En face, l’aile civique du conservatisme s’accroche à sa théologie politique. Pour elle, l’Amérique n’est pas un peuple enraciné mais une idée vivante, universelle, offerte à tous ceux qui la désirent. Ses prêtres voient dans le moindre soupçon d’ethnicité un démon qu’il faut exorciser. Ils parlent au nom des ancêtres fondateurs comme on parle au nom des saints. Ils citent la Constitution comme une litanie. Et devant la montée de cette jeunesse identitaire, ils se sentent vieillir, comme un clergé qui perd ses ouailles.
Je retirai enfin la dernière pellicule de la langue et la déposai dans un plat profond. L’odeur chaude du bouillon envahissait la pièce, senteur charnelle qui rappelait les cuisines d’autrefois. Je débouchai un Rioja, vin rouge, solide et profond, dont la robe sombre accroche la lumière comme un vitrail inversé. J’en servis un verre. Le vin avait ce goût de fer et de soleil qui invite à la méditation.

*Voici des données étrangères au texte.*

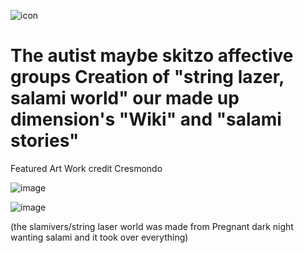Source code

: ![icon](https://github.com/user-attachments/assets/3abdbd78-92b3-4738-8aec-c97139c85dc3)



# The autist maybe skitzo affective groups Creation of "string lazer, salami world" our made up dimension's "Wiki" and "salami stories"


Featured Art Work credit Cresmondo

![image](https://github.com/user-attachments/assets/fdb1f2f8-120f-4d54-813c-fae914033bcb)

![image](https://github.com/user-attachments/assets/f516d46a-8c6b-455d-a70e-34e6a06b5cee)

(the slamivers/string laser world was made from Pregnant dark night wanting salami and it took over everything)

Tout ce tumulte américain que je venais d’entendre semblait soudain lointain, comme les cris d’un port au petit matin. Pourtant, je savais qu’il annonçait les secousses de demain. Les fractures de l’Amérique sont les fractures de l’Occident. Le choc entre un conservatisme civique, abstrait, et un conservatisme enraciné, européen dans son âme, est une bataille qui nous concerne tous. La jeunesse américaine, avec ses incertitudes et ses désespoirs, ressemble à la jeunesse européenne. Elle doute des institutions, méprise les cléricatures médiatiques, cherche une vérité plus dense que les dogmes de l’égalitarisme. La tectonique civilisationnelle décrite par Spengler se lit dans les deux hémisphères. Les plaques bougent, elles grincent, elles se heurtent, et les peuples écoutent ces grondements avec un mélange d’effroi et de fascination.
Je repensai alors à une réflexion de Spengler que je cite de mémoire. Les civilisations ne se brisent jamais d’un coup. Elles se fendent de l’intérieur, lentement, inexorablement, jusqu’à ce que la fissure devienne gouffre. Nous en sommes là. Rien n’est encore tombé, mais tout s’ouvre déjà.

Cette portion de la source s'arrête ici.